Hidden in Plain Sight: Sensory Processing Disorder

(Photo Courtesy: Nicki Dugan Pogue, Flickr)

This documentary is both an exploration and personal account of Sensory Processing Disorder. The experts guided me to a greater understanding of my own affliction. SPD, as it's abbreviated, is neurological condition that's characterized by difficulties in processing sensory information. In layman's terms, the senses of smell, taste, sound, sight, and touch are all out of whack. And this could include the vestibular and proprioceptive systems, which involve sense of balance and space respectively. This disorder, like autism (ASD), is a spectrum disorder, meaning no two people with SPD are alike. It affects everyone differently, as each person has their own processing strengths and difficulties.

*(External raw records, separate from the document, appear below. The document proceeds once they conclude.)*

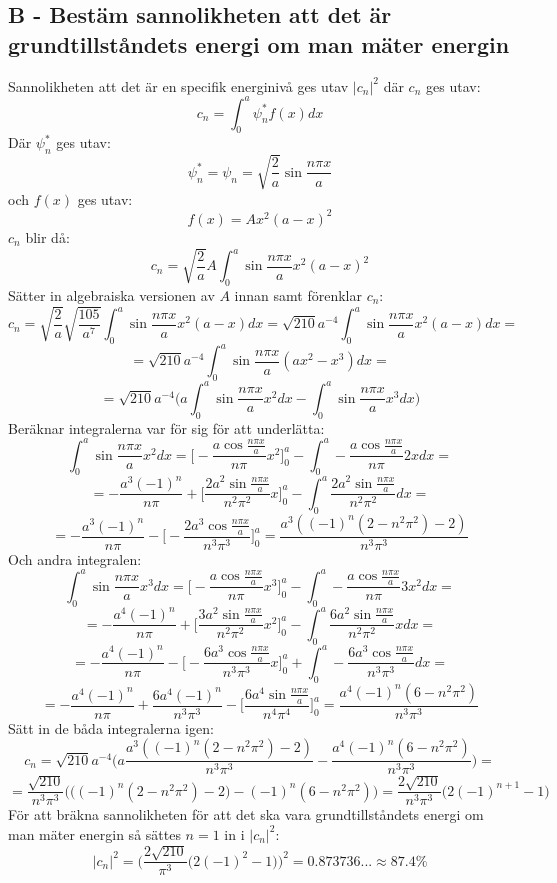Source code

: \documentclass{article}
\begin{document}
      \subsection*{B - Bestäm sannolikheten att det är grundtillståndets energi om man mäter energin}
        Sannolikheten att det är en specifik energinivå ges utav $|c_n|^2$ där $c_n$ ges utav:
        \[
          c_n=\int_0^a\psi_n^*f(x)dx
        \]
        Där $\psi_n^*$ ges utav:
        \[
          \psi_n^*=\psi_n=\sqrt{\frac{2}{a}}\sin{\frac{n\pi x}{a}}
        \]
        och $f(x)$ ges utav:
        \[
          f(x)=Ax^2(a-x)^2
        \]
        $c_n$ blir då:
        \[
          c_n=\sqrt{\frac{2}{a}}A\int_0^a\sin{\frac{n\pi x}{a}}x^2(a-x)^2
        \]
        Sätter in algebraiska versionen av $A$ innan samt förenklar $c_n$:
        \[
          c_n=\sqrt{\frac{2}{a}}\sqrt{\frac{105}{a^7}}\int_0^a\sin{\frac{n\pi x}{a}}x^2(a-x)dx=\sqrt{210}a^{-4}\int_0^a\sin{\frac{n\pi x}{a}}x^2(a-x)dx=
        \]
        \[
          =\sqrt{210}a^{-4}\int_0^a\sin{\frac{n\pi x}{a}}(ax^2-x^3)dx=
        \]
        \[
          =\sqrt{210}a^{-4}\bigg(a\int_0^a\sin{\frac{n\pi x}{a}}x^2dx-\int_0^a\sin{\frac{n\pi x}{a}}x^3dx\bigg)
        \]
        Beräknar integralerna var för sig för att underlätta:
        \[
          \int_0^a\sin{\frac{n\pi x}{a}}x^2dx=\bigg[-\frac{a\cos{\frac{n\pi x}{a}}}{n\pi}x^2\bigg]_0^a-\int_0^a-\frac{a\cos{\frac{n\pi x}{a}}}{n\pi}2xdx=
        \]
        \[
          =-\frac{a^3(-1)^n}{n\pi}+\bigg[\frac{2a^2\sin{\frac{n\pi x}{a}}}{n^2\pi^2}x\bigg]_0^a-\int_0^a\frac{2a^2\sin{\frac{n\pi x}{a}}}{n^2\pi^2}dx=
        \]
        \[
          =-\frac{a^3(-1)^n}{n\pi}-\bigg[-\frac{2a^3\cos{\frac{n\pi x}{a}}}{n^3\pi^3}\bigg]_0^a=\frac{a^3((-1)^n(2-n^2\pi^2)-2)}{n^3\pi^3}
        \]
        Och andra integralen:
        \[
          \int_0^a\sin{\frac{n\pi x}{a}}x^3dx=\bigg[-\frac{a\cos{\frac{n\pi x}{a}}}{n\pi}x^3\bigg]_0^a-\int_0^a-\frac{a\cos{\frac{n\pi x}{a}}}{n\pi}3x^2dx=
        \]
        \[
          =-\frac{a^4(-1)^n}{n\pi}+\bigg[\frac{3a^2\sin{\frac{n\pi x}{a}}}{n^2\pi^2}x^2\bigg]_0^a-\int_0^a\frac{6a^2\sin{\frac{n\pi x}{a}}}{n^2\pi^2}xdx=
        \]
        \[
          =-\frac{a^4(-1)^n}{n\pi}-\bigg[-\frac{6a^3\cos{\frac{n\pi x}{a}}}{n^3\pi^3}x\bigg]_0^a+\int_0^a-\frac{6a^3\cos{\frac{n\pi x}{a}}}{n^3\pi^3}dx=
        \]
        \[
          =-\frac{a^4(-1)^n}{n\pi}+\frac{6a^4(-1)^n}{n^3\pi^3}-\bigg[\frac{6a^4\sin{\frac{n\pi x}{a}}}{n^4\pi^4}\bigg]_0^a=\frac{a^4(-1)^n(6-n^2\pi^2)}{n^3\pi^3}
        \]
        Sätt in de båda integralerna igen:
        \[
          c_n=\sqrt{210}a^{-4}\bigg(a\frac{a^3((-1)^n(2-n^2\pi^2)-2)}{n^3\pi^3}-\frac{a^4(-1)^n(6-n^2\pi^2)}{n^3\pi^3}\bigg)=
        \]
        \[
          =\frac{\sqrt{210}}{n^3\pi^3}\bigg(\big((-1)^n(2-n^2\pi^2)-2\big)-(-1)^n(6-n^2\pi^2)\bigg)=\frac{2\sqrt{210}}{n^3\pi^3}\bigg(2(-1)^{n+1}-1\bigg)
        \]
        För att bräkna sannolikheten för att det ska vara grundtillståndets energi om man mäter energin så sättes $n=1$ in i $|c_n|^2$:
        \[
          |c_n|^2=\bigg(\frac{2\sqrt{210}}{\pi^3}\big(2(-1)^{2}-1\big)\bigg)^2=0.873736...\approx\mathbf{87.4\%}
        \]
\end{document}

When I was a young child, I would literally shake when a train came by, unlike all the other children who ran up to it excitedly. When I was in preschool, I was the only kid who couldn't touch cow udders on a field trip because I was so freaked out. I had some repeated movements (which, in the context of autism, is called "stimming" behavior), and I struggled with schoolwork whenever an excessive number of things were going on in the classroom. Turns out lots of people have a hard time concentrating in this context, but for children with SPD it could be much worse. This could be mistaken as ADHD or OCD: two disorders with symptom crossover. Fortunately, I had occupational therapy and at-home treatments that worked, but I realize now that not everyone is so lucky.

While it's real to me, it's not to everyone. There's currently a fight to get this affliction listed in the Diagnostic and Statistical Manual of Mental Disorders. This means it's not currently recognized as its own thing; it's only considered a symptom of autism by the American Psychiatric Association. I do recognize what I believe to be real could be a combination of other disorders or something else entirely, so I'm looking at this with a journalist's objective eye.